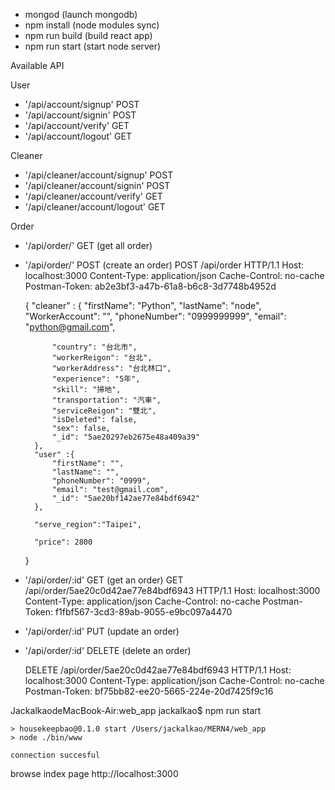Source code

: - mongod (launch mongodb)
- npm install (node modules sync)
- npm run build (build react app)
- npm run start (start node server)



Available API 

User
- '/api/account/signup' POST
- '/api/account/signin' POST
- '/api/account/verify' GET
- '/api/account/logout' GET

Cleaner
- '/api/cleaner/account/signup' POST
- '/api/cleaner/account/signin' POST
- '/api/cleaner/account/verify' GET
- '/api/cleaner/account/logout' GET

Order
- '/api/order/' GET  (get all order)






- '/api/order/' POST  (create an order)
    POST /api/order HTTP/1.1
Host: localhost:3000
Content-Type: application/json
Cache-Control: no-cache
Postman-Token: ab2e3bf3-a47b-61a8-b6c8-3d7748b4952d

    {
        "cleaner" : {
            "firstName": "Python",
            "lastName": "node",
            "WorkerAccount": "",
            "phoneNumber": "0999999999",
            "email": "python@gmail.com",
            
            "country": "台北市",
            "workerReigon": "台北",
            "workerAddress": "台北林口",
            "experience": "5年",
            "skill": "掃地",
            "transportation": "汽車",
            "serviceReigon": "雙北",
            "isDeleted": false,
            "sex": false,
            "_id": "5ae20297eb2675e48a409a39"
        },
        "user" :{
            "firstName": "",
            "lastName": "",
            "phoneNumber": "0999",
            "email": "test@gmail.com",
            "_id": "5ae20bf142ae77e84bdf6942"
        },
        
        "serve_region":"Taipei",
        
        "price": 2800
        
    }
- '/api/order/:id' GET (get an order)
    GET /api/order/5ae20c0d42ae77e84bdf6943 HTTP/1.1
    Host: localhost:3000
    Content-Type: application/json
    Cache-Control: no-cache
    Postman-Token: f1fbf567-3cd3-89ab-9055-e9bc097a4470

- '/api/order/:id' PUT (update an order)


- '/api/order/:id' DELETE (delete an order)

    DELETE /api/order/5ae20c0d42ae77e84bdf6943 HTTP/1.1
    Host: localhost:3000
    Content-Type: application/json
    Cache-Control: no-cache
    Postman-Token: bf75bb82-ee20-5665-224e-20d7425f9c16




JackalkaodeMacBook-Air:web_app jackalkao$ npm run start
```
> housekeepbao@0.1.0 start /Users/jackalkao/MERN4/web_app
> node ./bin/www

connection succesful
```

browse index page 
http://localhost:3000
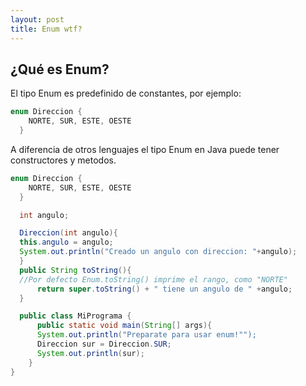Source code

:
 ```yaml
---
layout: post
title: Enum wtf?
---
```


## ¿Qué es Enum?

  El tipo Enum es predefinido de constantes, por ejemplo:

  ```Java
  enum Direccion {
      NORTE, SUR, ESTE, OESTE
    }
  ```

  A diferencia de otros lenguajes el tipo Enum en Java puede tener constructores y metodos.

  ```java
  enum Direccion {
      NORTE, SUR, ESTE, OESTE
    }

    int angulo;

    Direccion(int angulo){
    this.angulo = angulo;
    System.out.println("Creado un angulo con direccion: "+angulo);
    }
    public String toString(){
    //Por defecto Enum.toString() imprime el rango, como "NORTE"
        return super.toString() + " tiene un angulo de " +angulo;
    }

    public class MiPrograma {
        public static void main(String[] args){
        System.out.println("Preparate para usar enum!"");
        Direccion sur = Direccion.SUR;
        System.out.println(sur);
      }
  }
  ```
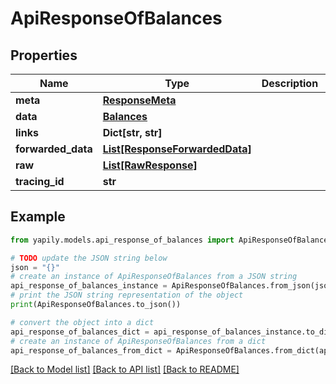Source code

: # ApiResponseOfBalances


## Properties

Name | Type | Description | Notes
------------ | ------------- | ------------- | -------------
**meta** | [**ResponseMeta**](ResponseMeta.md) |  | [optional] 
**data** | [**Balances**](Balances.md) |  | [optional] 
**links** | **Dict[str, str]** |  | [optional] 
**forwarded_data** | [**List[ResponseForwardedData]**](ResponseForwardedData.md) |  | [optional] 
**raw** | [**List[RawResponse]**](RawResponse.md) |  | [optional] 
**tracing_id** | **str** |  | [optional] 

## Example

```python
from yapily.models.api_response_of_balances import ApiResponseOfBalances

# TODO update the JSON string below
json = "{}"
# create an instance of ApiResponseOfBalances from a JSON string
api_response_of_balances_instance = ApiResponseOfBalances.from_json(json)
# print the JSON string representation of the object
print(ApiResponseOfBalances.to_json())

# convert the object into a dict
api_response_of_balances_dict = api_response_of_balances_instance.to_dict()
# create an instance of ApiResponseOfBalances from a dict
api_response_of_balances_from_dict = ApiResponseOfBalances.from_dict(api_response_of_balances_dict)
```
[[Back to Model list]](../README.md#documentation-for-models) [[Back to API list]](../README.md#documentation-for-api-endpoints) [[Back to README]](../README.md)


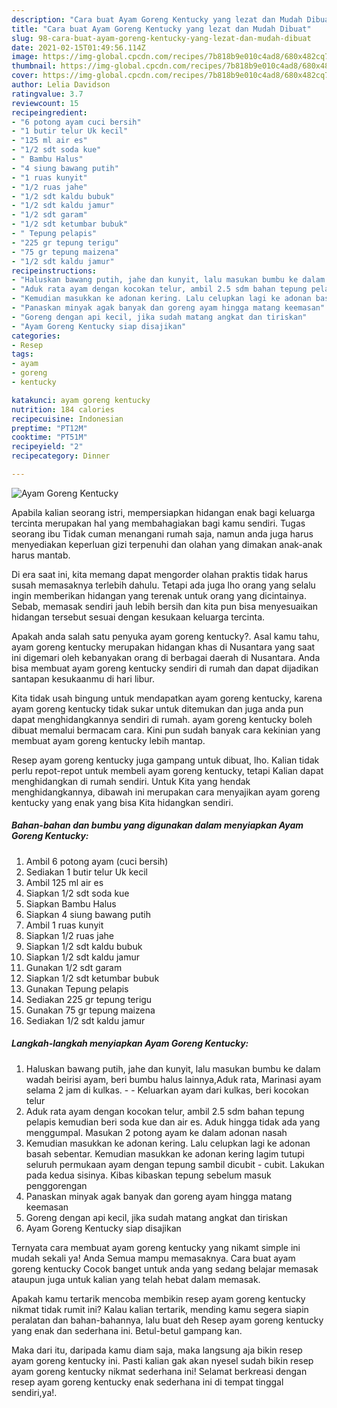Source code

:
 ```yaml
---
description: "Cara buat Ayam Goreng Kentucky yang lezat dan Mudah Dibuat"
title: "Cara buat Ayam Goreng Kentucky yang lezat dan Mudah Dibuat"
slug: 98-cara-buat-ayam-goreng-kentucky-yang-lezat-dan-mudah-dibuat
date: 2021-02-15T01:49:56.114Z
image: https://img-global.cpcdn.com/recipes/7b818b9e010c4ad8/680x482cq70/ayam-goreng-kentucky-foto-resep-utama.jpg
thumbnail: https://img-global.cpcdn.com/recipes/7b818b9e010c4ad8/680x482cq70/ayam-goreng-kentucky-foto-resep-utama.jpg
cover: https://img-global.cpcdn.com/recipes/7b818b9e010c4ad8/680x482cq70/ayam-goreng-kentucky-foto-resep-utama.jpg
author: Lelia Davidson
ratingvalue: 3.7
reviewcount: 15
recipeingredient:
- "6 potong ayam cuci bersih"
- "1 butir telur Uk kecil"
- "125 ml air es"
- "1/2 sdt soda kue"
- " Bambu Halus"
- "4 siung bawang putih"
- "1 ruas kunyit"
- "1/2 ruas jahe"
- "1/2 sdt kaldu bubuk"
- "1/2 sdt kaldu jamur"
- "1/2 sdt garam"
- "1/2 sdt ketumbar bubuk"
- " Tepung pelapis"
- "225 gr tepung terigu"
- "75 gr tepung maizena"
- "1/2 sdt kaldu jamur"
recipeinstructions:
- "Haluskan bawang putih, jahe dan kunyit, lalu masukan bumbu ke dalam wadah beirisi ayam, beri bumbu halus lainnya,Aduk rata, Marinasi ayam selama 2 jam di kulkas.   Keluarkan ayam dari kulkas, beri kocokan telur"
- "Aduk rata ayam dengan kocokan telur, ambil 2.5 sdm bahan tepung pelapis kemudian beri soda kue dan air es. Aduk hingga tidak ada yang menggumpal. Masukan 2 potong ayam ke dalam adonan nasah"
- "Kemudian masukkan ke adonan kering. Lalu celupkan lagi ke adonan basah sebentar. Kemudian masukkan ke adonan kering lagim tutupi seluruh permukaan ayam dengan tepung sambil dicubit - cubit. Lakukan pada kedua sisinya. Kibas kibaskan tepung sebelum masuk penggorengan"
- "Panaskan minyak agak banyak dan goreng ayam hingga matang keemasan"
- "Goreng dengan api kecil, jika sudah matang angkat dan tiriskan"
- "Ayam Goreng Kentucky siap disajikan"
categories:
- Resep
tags:
- ayam
- goreng
- kentucky

katakunci: ayam goreng kentucky 
nutrition: 184 calories
recipecuisine: Indonesian
preptime: "PT12M"
cooktime: "PT51M"
recipeyield: "2"
recipecategory: Dinner

---
```



![Ayam Goreng Kentucky](https://img-global.cpcdn.com/recipes/7b818b9e010c4ad8/680x482cq70/ayam-goreng-kentucky-foto-resep-utama.jpg)

Apabila kalian seorang istri, mempersiapkan hidangan enak bagi keluarga tercinta merupakan hal yang membahagiakan bagi kamu sendiri. Tugas seorang ibu Tidak cuman menangani rumah saja, namun anda juga harus menyediakan keperluan gizi terpenuhi dan olahan yang dimakan anak-anak harus mantab.

Di era  saat ini, kita memang dapat mengorder olahan praktis tidak harus susah memasaknya terlebih dahulu. Tetapi ada juga lho orang yang selalu ingin memberikan hidangan yang terenak untuk orang yang dicintainya. Sebab, memasak sendiri jauh lebih bersih dan kita pun bisa menyesuaikan hidangan tersebut sesuai dengan kesukaan keluarga tercinta. 



Apakah anda salah satu penyuka ayam goreng kentucky?. Asal kamu tahu, ayam goreng kentucky merupakan hidangan khas di Nusantara yang saat ini digemari oleh kebanyakan orang di berbagai daerah di Nusantara. Anda bisa membuat ayam goreng kentucky sendiri di rumah dan dapat dijadikan santapan kesukaanmu di hari libur.

Kita tidak usah bingung untuk mendapatkan ayam goreng kentucky, karena ayam goreng kentucky tidak sukar untuk ditemukan dan juga anda pun dapat menghidangkannya sendiri di rumah. ayam goreng kentucky boleh dibuat memalui bermacam cara. Kini pun sudah banyak cara kekinian yang membuat ayam goreng kentucky lebih mantap.

Resep ayam goreng kentucky juga gampang untuk dibuat, lho. Kalian tidak perlu repot-repot untuk membeli ayam goreng kentucky, tetapi Kalian dapat menghidangkan di rumah sendiri. Untuk Kita yang hendak menghidangkannya, dibawah ini merupakan cara menyajikan ayam goreng kentucky yang enak yang bisa Kita hidangkan sendiri.

<!--inarticleads1-->

##### Bahan-bahan dan bumbu yang digunakan dalam menyiapkan Ayam Goreng Kentucky:

1. Ambil 6 potong ayam (cuci bersih)
1. Sediakan 1 butir telur Uk kecil
1. Ambil 125 ml air es
1. Siapkan 1/2 sdt soda kue
1. Siapkan  Bambu Halus
1. Siapkan 4 siung bawang putih
1. Ambil 1 ruas kunyit
1. Siapkan 1/2 ruas jahe
1. Siapkan 1/2 sdt kaldu bubuk
1. Siapkan 1/2 sdt kaldu jamur
1. Gunakan 1/2 sdt garam
1. Siapkan 1/2 sdt ketumbar bubuk
1. Gunakan  Tepung pelapis
1. Sediakan 225 gr tepung terigu
1. Gunakan 75 gr tepung maizena
1. Sediakan 1/2 sdt kaldu jamur




<!--inarticleads2-->

##### Langkah-langkah menyiapkan Ayam Goreng Kentucky:

1. Haluskan bawang putih, jahe dan kunyit, lalu masukan bumbu ke dalam wadah beirisi ayam, beri bumbu halus lainnya,Aduk rata, Marinasi ayam selama 2 jam di kulkas.  -  - Keluarkan ayam dari kulkas, beri kocokan telur
1. Aduk rata ayam dengan kocokan telur, ambil 2.5 sdm bahan tepung pelapis kemudian beri soda kue dan air es. Aduk hingga tidak ada yang menggumpal. Masukan 2 potong ayam ke dalam adonan nasah
1. Kemudian masukkan ke adonan kering. Lalu celupkan lagi ke adonan basah sebentar. Kemudian masukkan ke adonan kering lagim tutupi seluruh permukaan ayam dengan tepung sambil dicubit - cubit. Lakukan pada kedua sisinya. Kibas kibaskan tepung sebelum masuk penggorengan
1. Panaskan minyak agak banyak dan goreng ayam hingga matang keemasan
1. Goreng dengan api kecil, jika sudah matang angkat dan tiriskan
1. Ayam Goreng Kentucky siap disajikan




Ternyata cara membuat ayam goreng kentucky yang nikamt simple ini mudah sekali ya! Anda Semua mampu memasaknya. Cara buat ayam goreng kentucky Cocok banget untuk anda yang sedang belajar memasak ataupun juga untuk kalian yang telah hebat dalam memasak.

Apakah kamu tertarik mencoba membikin resep ayam goreng kentucky nikmat tidak rumit ini? Kalau kalian tertarik, mending kamu segera siapin peralatan dan bahan-bahannya, lalu buat deh Resep ayam goreng kentucky yang enak dan sederhana ini. Betul-betul gampang kan. 

Maka dari itu, daripada kamu diam saja, maka langsung aja bikin resep ayam goreng kentucky ini. Pasti kalian gak akan nyesel sudah bikin resep ayam goreng kentucky nikmat sederhana ini! Selamat berkreasi dengan resep ayam goreng kentucky enak sederhana ini di tempat tinggal sendiri,ya!.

- - -

**Brief**
Retrieve each line of the data in which the word "cubit" can be found.

**Output for this task**
- "Kemudian masukkan ke adonan kering. Lalu celupkan lagi ke adonan basah sebentar. Kemudian masukkan ke adonan kering lagim tutupi seluruh permukaan ayam dengan tepung sambil dicubit - cubit. Lakukan pada kedua sisinya. Kibas kibaskan tepung sebelum masuk penggorengan"
1. Kemudian masukkan ke adonan kering. Lalu celupkan lagi ke adonan basah sebentar. Kemudian masukkan ke adonan kering lagim tutupi seluruh permukaan ayam dengan tepung sambil dicubit - cubit. Lakukan pada kedua sisinya. Kibas kibaskan tepung sebelum masuk penggorengan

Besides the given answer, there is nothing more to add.